Explain why rate laws generally cannot be written from balanced equations. Under what circumstance is the rate law related directly to the balanced equation for a reaction?

Short Answer

Expert verified
In summary, rate laws cannot be directly written from balanced equations as they involve reaction orders, which are not determined by stoichiometry. Instead, reaction mechanisms consisting of elementary reactions define the rate law. The rate law is directly related to the balanced equation only if the rate-determining step resembles the balanced equation, which rarely occurs. Understanding the reaction mechanism is crucial before assuming a direct relationship between the rate law and the balanced equation.

Step by step solution

01

1. Elementary Reactions

Elementary reactions are single-step reactions that proceed via a single transition state, with the rate law being directly related to the balanced equation.

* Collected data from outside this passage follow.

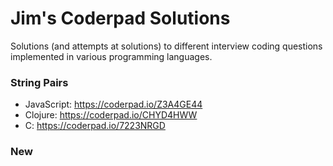 # Jim's Coderpad Solutions

Solutions (and attempts at solutions) to different interview coding questions implemented in various programming languages.


### String Pairs

- JavaScript: https://coderpad.io/Z3A4GE44 
- Clojure: https://coderpad.io/CHYD4HWW
- C: https://coderpad.io/7223NRGD


### New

The rate of an elementary reaction is directly proportional to the product of the concentrations of each reactant raised to the power of their stoichiometric coefficients.
02

2. Non-Elementary Reactions

Non-elementary reactions consist of multiple elementary reactions, each with its own rate law and reaction order. The overall rate law of a non-elementary reaction cannot be determined directly from its balanced equation because the reaction involves multiple steps, each with different reaction orders. The overall rate of the reaction is usually determined by the slowest elementary reaction, or the rate-determining step.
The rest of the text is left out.